-- WHAT IS REQUIRED --
Would you count how many lines of the entries below include the word "Buddhism"? Give nothing but the number.

-- ENTRIES PROVIDED --
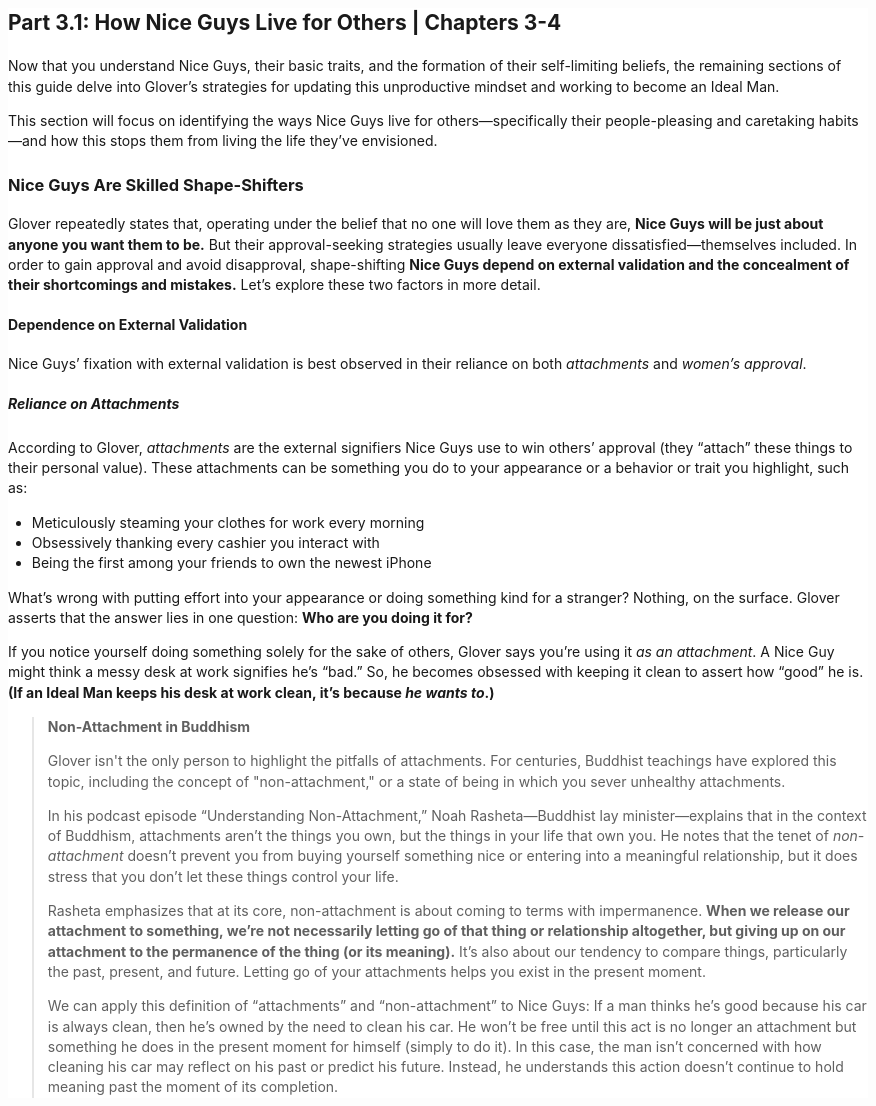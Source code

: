 ## Part 3.1: How Nice Guys Live for Others | Chapters 3-4

Now that you understand Nice Guys, their basic traits, and the formation of their self-limiting beliefs, the remaining sections of this guide delve into Glover’s strategies for updating this unproductive mindset and working to become an Ideal Man.

This section will focus on identifying the ways Nice Guys live for others—specifically their people-pleasing and caretaking habits—and how this stops them from living the life they’ve envisioned.

### Nice Guys Are Skilled Shape-Shifters

Glover repeatedly states that, operating under the belief that no one will love them as they are, **Nice Guys will be just about anyone you want them to be.** But their approval-seeking strategies usually leave everyone dissatisfied—themselves included. In order to gain approval and avoid disapproval, shape-shifting **Nice Guys depend on external validation and the concealment of their shortcomings and mistakes.** Let’s explore these two factors in more detail.

#### Dependence on External Validation

Nice Guys’ fixation with external validation is best observed in their reliance on both _attachments_ and _women’s approval_.

##### Reliance on Attachments

According to Glover, _attachments_ are the external signifiers Nice Guys use to win others’ approval (they “attach” these things to their personal value). These attachments can be something you do to your appearance or a behavior or trait you highlight, such as:

  * Meticulously steaming your clothes for work every morning
  * Obsessively thanking every cashier you interact with
  * Being the first among your friends to own the newest iPhone 



What’s wrong with putting effort into your appearance or doing something kind for a stranger? Nothing, on the surface. Glover asserts that the answer lies in one question: **Who are you doing it for?**

If you notice yourself doing something solely for the sake of others, Glover says you’re using it _as an attachment_. A Nice Guy might think a messy desk at work signifies he’s “bad.” So, he becomes obsessed with keeping it clean to assert how “good” he is. **(If an Ideal Man keeps his desk at work clean, it’s because _he wants to_.)**

> **Non-Attachment in Buddhism**
> 
> Glover isn't the only person to highlight the pitfalls of attachments. For centuries, Buddhist teachings have explored this topic, including the concept of "non-attachment," or a state of being in which you sever unhealthy attachments.
> 
> In his podcast episode “Understanding Non-Attachment,” Noah Rasheta—Buddhist lay minister—explains that in the context of Buddhism, attachments aren’t the things you own, but the things in your life that own you. He notes that the tenet of _non-attachment_ doesn’t prevent you from buying yourself something nice or entering into a meaningful relationship, but it does stress that you don’t let these things control your life.
> 
> Rasheta emphasizes that at its core, non-attachment is about coming to terms with impermanence. **When we release our attachment to something, we’re not necessarily letting go of that thing or relationship altogether, but giving up on our attachment to the permanence of the thing (or its meaning).** It’s also about our tendency to compare things, particularly the past, present, and future. Letting go of your attachments helps you exist in the present moment.
> 
> We can apply this definition of “attachments” and “non-attachment” to Nice Guys: If a man thinks he’s good because his car is always clean, then he’s owned by the need to clean his car. He won’t be free until this act is no longer an attachment but something he does in the present moment for himself (simply to do it). In this case, the man isn’t concerned with how cleaning his car may reflect on his past or predict his future. Instead, he understands this action doesn’t continue to hold meaning past the moment of its completion.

-- RESPONSE TO THE EXERCISE --
2